Generalised Linear Mixed Model Fit by Maximum Likelihood (Laplace Approximation) with Alpha as a Neurophysiological Measure of Attentional State Prior to Encoding.
4.2.1. Relationship between sleep stages and memory performance
Pearson correlations were conducted to assess the relationship between sleep and memory performance (see Table 5 for a summary of the correlation coefficients). None of the relationships between the percentage of time spent in N2, SWS and REM on the consolidation of negative, neutral and positive stimuli were significant. Similarly, the relationship between the percentage of time spent in these sleep stages on overall memory performance (i.e. collapsed across positive, negative and neutral stimuli) was not significant. However, although nonsignificant, there was a small-to-moderate relationship between the percent of time spent in N2 and memory for emotional (positive and negative) stimuli. See Figure 7 for scatterplots illustrating the relationship between sleep stage variables and overall memory performance.

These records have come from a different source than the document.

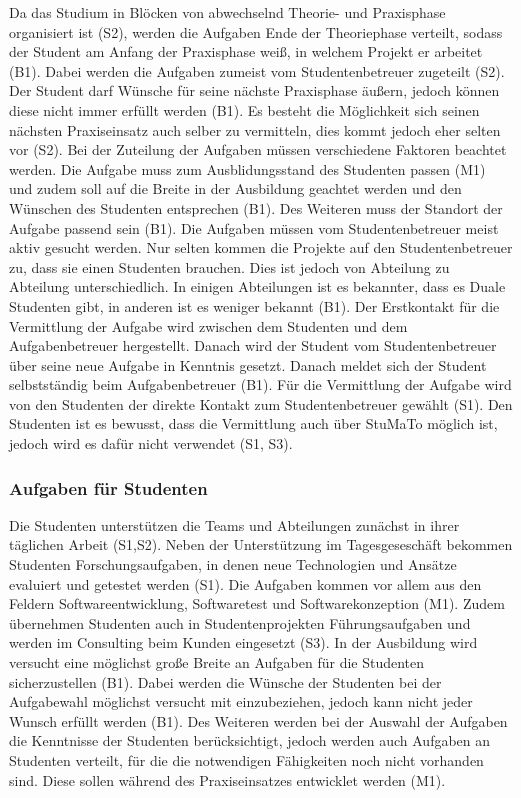 \documentclass[
  12pt,
  ngerman,
  a4paper,
]{article}
\begin{document}
Da das Studium in Blöcken von abwechselnd Theorie- und Praxisphase
organisiert ist (S2), werden die Aufgaben Ende der Theoriephase
verteilt, sodass der Student am Anfang der Praxisphase weiß, in welchem
Projekt er arbeitet (B1). Dabei werden die Aufgaben zumeist vom
Studentenbetreuer zugeteilt (S2). Der Student darf Wünsche für seine
nächste Praxisphase äußern, jedoch können diese nicht immer erfüllt
werden (B1). Es besteht die Möglichkeit sich seinen nächsten
Praxiseinsatz auch selber zu vermitteln, dies kommt jedoch eher selten
vor (S2). Bei der Zuteilung der Aufgaben müssen verschiedene Faktoren
beachtet werden. Die Aufgabe muss zum Ausblidungsstand des Studenten
passen (M1) und zudem soll auf die Breite in der Ausbildung geachtet
werden und den Wünschen des Studenten entsprechen (B1). Des Weiteren
muss der Standort der Aufgabe passend sein (B1). Die Aufgaben müssen vom
Studentenbetreuer meist aktiv gesucht werden. Nur selten kommen die
Projekte auf den Studentenbetreuer zu, dass sie einen Studenten
brauchen. Dies ist jedoch von Abteilung zu Abteilung unterschiedlich. In
einigen Abteilungen ist es bekannter, dass es Duale Studenten gibt, in
anderen ist es weniger bekannt (B1). Der Erstkontakt für die Vermittlung
der Aufgabe wird zwischen dem Studenten und dem Aufgabenbetreuer
hergestellt. Danach wird der Student vom Studentenbetreuer über seine
neue Aufgabe in Kenntnis gesetzt. Danach meldet sich der Student
selbstständig beim Aufgabenbetreuer (B1). Für die Vermittlung der
Aufgabe wird von den Studenten der direkte Kontakt zum Studentenbetreuer
gewählt (S1). Den Studenten ist es bewusst, dass die Vermittlung auch
über StuMaTo möglich ist, jedoch wird es dafür nicht verwendet (S1, S3).

\hypertarget{aufgaben-fuxfcr-studenten}{%
\subsubsection{Aufgaben für Studenten}\label{aufgaben-fuxfcr-studenten}}

Die Studenten unterstützen die Teams und Abteilungen zunächst in ihrer
täglichen Arbeit (S1,S2). Neben der Unterstützung im Tagesgeseschäft
bekommen Studenten Forschungsaufgaben, in denen neue Technologien und
Ansätze evaluiert und getestet werden (S1). Die Aufgaben kommen vor
allem aus den Feldern Softwareentwicklung, Softwaretest und
Softwarekonzeption (M1). Zudem übernehmen Studenten auch in
Studentenprojekten Führungsaufgaben und werden im Consulting beim Kunden
eingesetzt (S3). In der Ausbildung wird versucht eine möglichst große
Breite an Aufgaben für die Studenten sicherzustellen (B1). Dabei werden
die Wünsche der Studenten bei der Aufgabewahl möglichst versucht mit
einzubeziehen, jedoch kann nicht jeder Wunsch erfüllt werden (B1). Des
Weiteren werden bei der Auswahl der Aufgaben die Kenntnisse der
Studenten berücksichtigt, jedoch werden auch Aufgaben an Studenten
verteilt, für die die notwendigen Fähigkeiten noch nicht vorhanden sind.
Diese sollen während des Praxiseinsatzes entwicklet werden (M1).
\end{document}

Scatterplots illustrating the relationship between the percentages of time spent in N2, SWS and REM on percentage of correct responses at delayed testing during the Sleep condition. Shaded space indicate the 95% confidence interval.

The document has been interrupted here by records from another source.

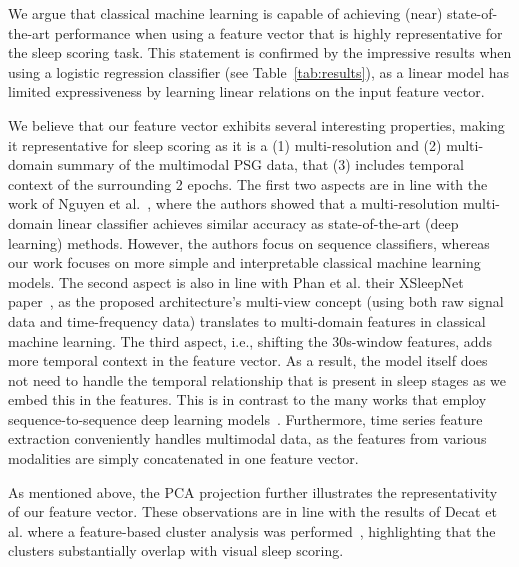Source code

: \documentclass[runningheads]{llncs}
\begin{document}
We argue that classical machine learning is capable of achieving (near) state-of-the-art performance when using a feature vector that is highly representative for the sleep scoring task. This statement is confirmed by the impressive results when using a logistic regression classifier (see Table~\ref{tab:results}), as a linear model has limited expressiveness by learning linear relations on the input feature vector.

We believe that our feature vector exhibits several interesting properties, making it representative for sleep scoring as it is a (1) multi-resolution and (2) multi-domain summary of the multimodal PSG data, that (3) includes temporal context of the surrounding 2 epochs. 
The first two aspects are in line with the work of Nguyen et al.~\cite{le2019interpretable_ts_linear}, where the authors showed that a multi-resolution multi-domain linear classifier achieves similar accuracy as state-of-the-art (deep learning) methods. However, the authors focus on sequence classifiers, whereas our work focuses on more simple and interpretable classical machine learning models. The second aspect is also in line with Phan et al. their XSleepNet paper~\cite{phan2021xsleepnet}, as the proposed architecture's multi-view concept (using both raw signal data and time-frequency data) translates to multi-domain features in classical machine learning.
The third aspect, i.e., shifting the 30s-window features, adds more temporal context in the feature vector. As a result, the model itself does not need to handle the temporal relationship that is present in sleep stages as we embed this in the features. This is in contrast to the many works that employ sequence-to-sequence deep learning models~\cite{phan2020towards}.
Furthermore, time series feature extraction conveniently handles multimodal data, as the features from various modalities are simply concatenated in one feature vector.

As mentioned above, the PCA projection further illustrates the representativity of our feature vector.
These observations are in line with the results of Decat et al. where a feature-based cluster analysis was performed~\cite{decat2022beyond}, highlighting that the clusters substantially overlap with visual sleep scoring.
\end{document}

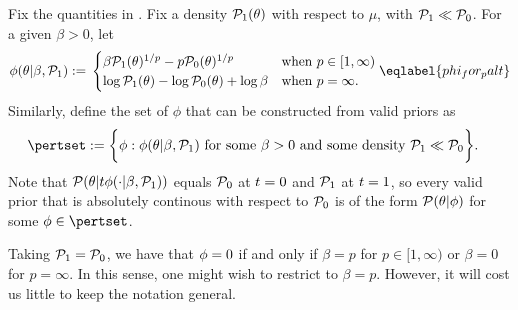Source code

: 
\begin{defn}
%
Fix the quantities in .  Fix a density $\mathcal{P}_{1}(\theta)$
with respect to $\mu$, with $\mathcal{P}_{1} \ll \mathcal{P}_{0}$. For a given $\beta > 0$, let
%
\begin{align}
%
\phi(\theta | \beta, \palt) :={}
\begin{cases}
\beta \palt(\theta)^{1/p} - p \pbase(\theta)^{1/p}
    & \textrm{when }p \in [1, \infty) \\
\log \palt(\theta) - \log \pbase(\theta) + \log \beta
    & \textrm{when }p = \infty.
\end{cases} \eqlabel{phi_for_palt}
%
\end{align}
%
Similarly, define the set of $\phi$ that can be constructed from
valid priors as
%
\begin{align*}
%
\pertset := \bigg\{&
    \phi:  \phi(\theta | \beta, \palt) %
    \textrm{ for some }\beta > 0\textrm{ and some density }\palt \ll \pbase
\bigg\}.
%
\end{align*}
%
Note that $\mathcal{P}(\theta \vert t \phi(\cdot \vert \beta, \mathcal{P}_{1}))$ equals $\mathcal{P}_{0}$
at $t = 0$ and $\mathcal{P}_{1}$ at $t = 1$, so every valid prior that is absolutely
continous with respect to $\mathcal{P}_{0}$ is of the form $\mathcal{P}(\theta \vert \phi)$ for
some $\phi \in \pertset$.
%
\end{defn}



\begin{ex}
%
Taking $\mathcal{P}_{1} = \mathcal{P}_{0}$, we have that $\phi = 0$ if and only if $\beta = p$
for $p \in [1, \infty)$ or $\beta = 0$ for $p = \infty$. In this sense, one
might wish to restrict to $\beta = p$.  However, it will cost us little to keep
the notation general.
%
\end{ex}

Pearson correlations (n=21) between sleep stage variables and percentage of correct responses for negative, neutral and positive stimuli. The final row reports the relationship between the percentages of time spent in each sleep stage with overall memory performance.
5. Discussion
This study aimed to determine whether attentional state prior to encoding influences sleep-related memory consolidation for emotionally valenced, compared to neutral stimuli. Contrary to expectations, memory performance was significantly greater after a period of wake than after a 2hr sleep opportunity. Further, emotional valence did not appear to modulate memory, with no difference in memory performance between positive, negative and neutral stimuli. However, results indicated that memory was modulated by attentional state – as indexed by oscillatory alpha activity – and this effect was larger for the wake than the sleep condition. We interpret these findings in accordance with the inhibition-timing hypothesis (Klimesch et al., 2007), and proposals that memory consolidation benefits from the cyclic occurrence of SWS and REM (e.g. Giuditta, 2014).

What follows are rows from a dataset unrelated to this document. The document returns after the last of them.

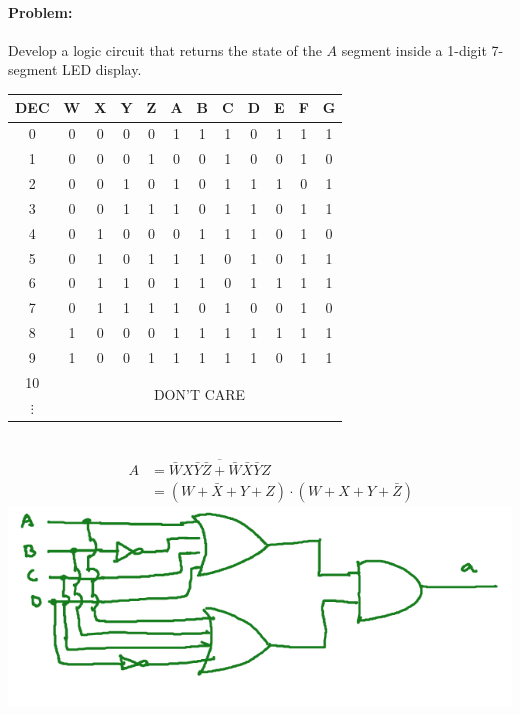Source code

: \documentclass[12pt, a4paper]{report}
\begin{document}
	\paragraph*{Problem: }
	Develop a logic circuit that returns the state of the $A$ segment inside a 1-digit 7-segment LED display.
	
	\begin{multicols}{2}
		\begin{center}
			\begin{tabular}{c||c|c|c|c||c|c|c|c|c|c|c}
				DEC & W & X & Y & Z & A & B & C & D & E & F & G \\ \hline
				0   & 0 & 0 & 0 & 0 & 1 & 1 & 1 & 0 & 1 & 1 & 1 \\ \hline
				1   & 0 & 0 & 0 & 1 & 0 & 0 & 1 & 0 & 0 & 1 & 0 \\ \hline
				2   & 0 & 0 & 1 & 0 & 1 & 0 & 1 & 1 & 1 & 0 & 1 \\ \hline
				3   & 0 & 0 & 1 & 1 & 1 & 0 & 1 & 1 & 0 & 1 & 1 \\ \hline
				4   & 0 & 1 & 0 & 0 & 0 & 1 & 1 & 1 & 0 & 1 & 0 \\ \hline
				5   & 0 & 1 & 0 & 1 & 1 & 1 & 0 & 1 & 0 & 1 & 1 \\ \hline
				6   & 0 & 1 & 1 & 0 & 1 & 1 & 0 & 1 & 1 & 1 & 1 \\ \hline
				7   & 0 & 1 & 1 & 1 & 1 & 0 & 1 & 0 & 0 & 1 & 0 \\ \hline
				8   & 1 & 0 & 0 & 0 & 1 & 1 & 1 & 1 & 1 & 1 & 1 \\ \hline
				9   & 1 & 0 & 0 & 1 & 1 & 1 & 1 & 1 & 0 & 1 & 1 \\ \hline
				10       & \multicolumn{11}{c|}{\multirow{2}{*}{DON'T CARE}} \\ \cline{1-1}
				$\vdots$ & \multicolumn{11}{c|}{}                            \\ \hline
			\end{tabular}
			~\\
			\begin{alignat*}{2}
				&   & A & = \overline{\bar{W}X\bar{Y}\bar{Z} + \bar{W}\bar{X}\bar{Y}Z} \\
				&   &   & = (W+\bar{X}+Y+Z)\cdot (W+X+Y+\bar{Z})                       
			\end{alignat*}
			\includegraphics[scale=0.5]{a7SEG}

\end{center}
\end{multicols}
\end{document}
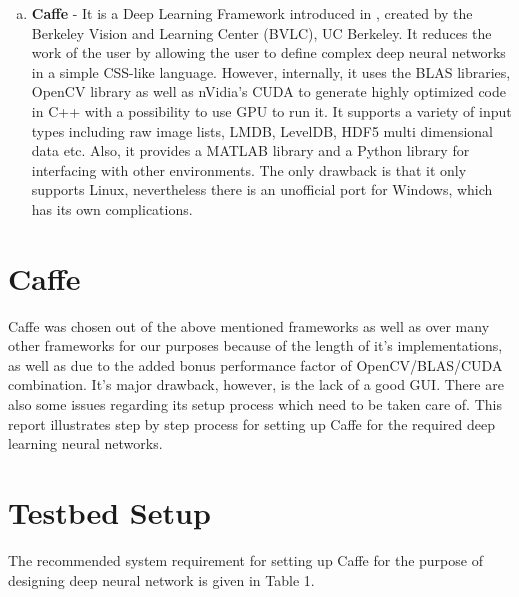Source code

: \documentclass{article}
\begin{document}
\begin{enumerate}[a)]
	\item \textbf{Caffe} - It is a Deep Learning Framework introduced in \cite{caffe}, created by the Berkeley Vision and Learning Center (BVLC), UC Berkeley. It reduces the work of the user by allowing the user to define complex deep neural networks in a simple CSS-like language. However, internally, it uses the BLAS libraries, OpenCV library as well as nVidia's CUDA to generate highly optimized code in C++ with a possibility to use GPU to run it. It supports a variety of input types including raw image lists, LMDB, LevelDB, HDF5 multi dimensional data etc. Also, it provides a MATLAB library and a Python library for interfacing with other environments. The only drawback is that it only supports Linux, nevertheless there is an unofficial port for Windows, which has its own complications.
\end{enumerate}

\section{Caffe}
Caffe was chosen out of the above mentioned frameworks as well as over many other frameworks for our purposes because of the length of it's implementations, as well as due to the added bonus performance factor of OpenCV/BLAS/CUDA combination. It's major drawback, however, is the lack of a good GUI. There are also some issues regarding its setup process which need to be taken care of. This report illustrates step by step process for setting up Caffe for the required deep learning neural networks.

\section{Testbed Setup}
The recommended system requirement for setting up Caffe for the purpose of designing deep neural
network is given in Table 1.
\end{document}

5.1. Alpha, affective attention and emotional memory
Previous research utilising alpha as an index of attention and cortical inhibition have reported increases in alpha desynchronization to emotional stimuli (Uusberg et al., 2013). This is suggested to reflect a gating mechanism, preferentially processing biologically relevant information, while selectively filtering out less salient information (Aftanas et al., 2002; Uusberg et al., 2013). However, the present study found that enhanced alpha synchronisation prior to encoding resulted in greater memory performance at recall, which is consistent with models that posit alpha synchronisation plays an active role in global neural integration rather than passive neural idling (Basar, Shurmann, Basar-Eroglu & Karakas, 1997; Hanslmayr, Gross, Klimesch & Shapiro, 2011; Klimesch et al., 2007).
According to the inhibition-timing hypothesis (Klimesch et al., 2007), an increase in alpha synchronisation reflects the inhibition of bottom-up processing via attentional mechanisms. As such, the relationship between increased alpha synchronisation and greater memory consolidation might reflect a top-down attentional mechanism for sheltering information from external, task-irrelevant inputs (Hanslmayr et al., 2011). Further, there is strong evidence indicating that increased alpha power regulates the flow of information in the cortex via the synchronised firing of neuronal ensembles in occipital-parietal cortices (Klimesch et al., 2007; Schurmann & Basar, 2001). Cycles of neuronal excitability within these regions may act as a pulsed-inhibition gating mechanism, modulating the flow of task-relevant information to regions further downstream (i.e. entorhinal cortex and regions CA1/CA3) for long-term consolidation (Buzsaki, 1996). This interpretation is in line with evidence demonstrating that the phase of alpha oscillations modulates synaptic spiking, maximising stimulus detection and subsequent mnemonic processing (Canolty & Knight, 2010). For example, Khader and colleagues (2010) reported increased alpha synchronisation while participants engaged in internal mental processing tasks after encoding, which predicted enhanced performance on a delayed recall task. Thus, our findings build on the proposal that alpha oscillations serve as a gating mechanism, modulating memory encoding within a thalamo-neocortical-hippocampal network, opposed to the view that alpha synchronisation merely reflects cortical idling (e.g., Pfurtscheller et. al., 1996).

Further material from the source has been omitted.